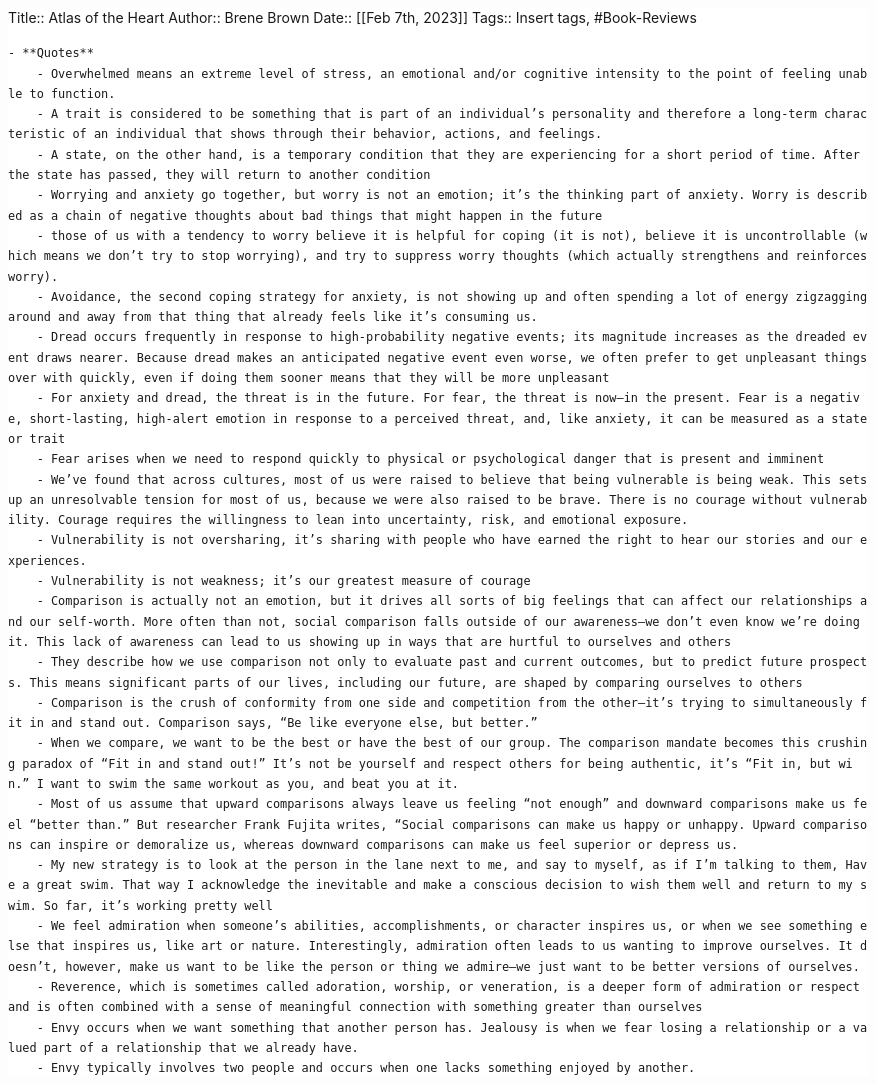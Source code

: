 Title:: Atlas of the Heart
Author:: Brene Brown
Date:: [[Feb 7th, 2023]]
Tags:: Insert tags, #Book-Reviews

	- **Quotes**
		- Overwhelmed means an extreme level of stress, an emotional and/or cognitive intensity to the point of feeling unable to function.
		- A trait is considered to be something that is part of an individual’s personality and therefore a long-term characteristic of an individual that shows through their behavior, actions, and feelings.
		- A state, on the other hand, is a temporary condition that they are experiencing for a short period of time. After the state has passed, they will return to another condition
		- Worrying and anxiety go together, but worry is not an emotion; it’s the thinking part of anxiety. Worry is described as a chain of negative thoughts about bad things that might happen in the future
		- those of us with a tendency to worry believe it is helpful for coping (it is not), believe it is uncontrollable (which means we don’t try to stop worrying), and try to suppress worry thoughts (which actually strengthens and reinforces worry).
		- Avoidance, the second coping strategy for anxiety, is not showing up and often spending a lot of energy zigzagging around and away from that thing that already feels like it’s consuming us.
		- Dread occurs frequently in response to high-probability negative events; its magnitude increases as the dreaded event draws nearer. Because dread makes an anticipated negative event even worse, we often prefer to get unpleasant things over with quickly, even if doing them sooner means that they will be more unpleasant
		- For anxiety and dread, the threat is in the future. For fear, the threat is now—in the present. Fear is a negative, short-lasting, high-alert emotion in response to a perceived threat, and, like anxiety, it can be measured as a state or trait
		- Fear arises when we need to respond quickly to physical or psychological danger that is present and imminent
		- We’ve found that across cultures, most of us were raised to believe that being vulnerable is being weak. This sets up an unresolvable tension for most of us, because we were also raised to be brave. There is no courage without vulnerability. Courage requires the willingness to lean into uncertainty, risk, and emotional exposure.
		- Vulnerability is not oversharing, it’s sharing with people who have earned the right to hear our stories and our experiences.
		- Vulnerability is not weakness; it’s our greatest measure of courage
		- Comparison is actually not an emotion, but it drives all sorts of big feelings that can affect our relationships and our self-worth. More often than not, social comparison falls outside of our awareness—we don’t even know we’re doing it. This lack of awareness can lead to us showing up in ways that are hurtful to ourselves and others
		- They describe how we use comparison not only to evaluate past and current outcomes, but to predict future prospects. This means significant parts of our lives, including our future, are shaped by comparing ourselves to others
		- Comparison is the crush of conformity from one side and competition from the other—it’s trying to simultaneously fit in and stand out. Comparison says, “Be like everyone else, but better.”
		- When we compare, we want to be the best or have the best of our group. The comparison mandate becomes this crushing paradox of “Fit in and stand out!” It’s not be yourself and respect others for being authentic, it’s “Fit in, but win.” I want to swim the same workout as you, and beat you at it.
		- Most of us assume that upward comparisons always leave us feeling “not enough” and downward comparisons make us feel “better than.” But researcher Frank Fujita writes, “Social comparisons can make us happy or unhappy. Upward comparisons can inspire or demoralize us, whereas downward comparisons can make us feel superior or depress us.
		- My new strategy is to look at the person in the lane next to me, and say to myself, as if I’m talking to them, Have a great swim. That way I acknowledge the inevitable and make a conscious decision to wish them well and return to my swim. So far, it’s working pretty well
		- We feel admiration when someone’s abilities, accomplishments, or character inspires us, or when we see something else that inspires us, like art or nature. Interestingly, admiration often leads to us wanting to improve ourselves. It doesn’t, however, make us want to be like the person or thing we admire—we just want to be better versions of ourselves.
		- Reverence, which is sometimes called adoration, worship, or veneration, is a deeper form of admiration or respect and is often combined with a sense of meaningful connection with something greater than ourselves
		- Envy occurs when we want something that another person has. Jealousy is when we fear losing a relationship or a valued part of a relationship that we already have.
		- Envy typically involves two people and occurs when one lacks something enjoyed by another.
◆ ◆ ◆ ◆ ◆
▶ [WHAT TO WORK ON]: In the entries above, the lines from the one bearing "- A state, on" up to and including the one bearing "- For anxiety" should be transcribed exactly; no other line is wanted.

▶ [RESPONSE TO THIS EXERCISE]:
		- A state, on the other hand, is a temporary condition that they are experiencing for a short period of time. After the state has passed, they will return to another condition
		- Worrying and anxiety go together, but worry is not an emotion; it’s the thinking part of anxiety. Worry is described as a chain of negative thoughts about bad things that might happen in the future
		- those of us with a tendency to worry believe it is helpful for coping (it is not), believe it is uncontrollable (which means we don’t try to stop worrying), and try to suppress worry thoughts (which actually strengthens and reinforces worry).
		- Avoidance, the second coping strategy for anxiety, is not showing up and often spending a lot of energy zigzagging around and away from that thing that already feels like it’s consuming us.
		- Dread occurs frequently in response to high-probability negative events; its magnitude increases as the dreaded event draws nearer. Because dread makes an anticipated negative event even worse, we often prefer to get unpleasant things over with quickly, even if doing them sooner means that they will be more unpleasant
		- For anxiety and dread, the threat is in the future. For fear, the threat is now—in the present. Fear is a negative, short-lasting, high-alert emotion in response to a perceived threat, and, like anxiety, it can be measured as a state or trait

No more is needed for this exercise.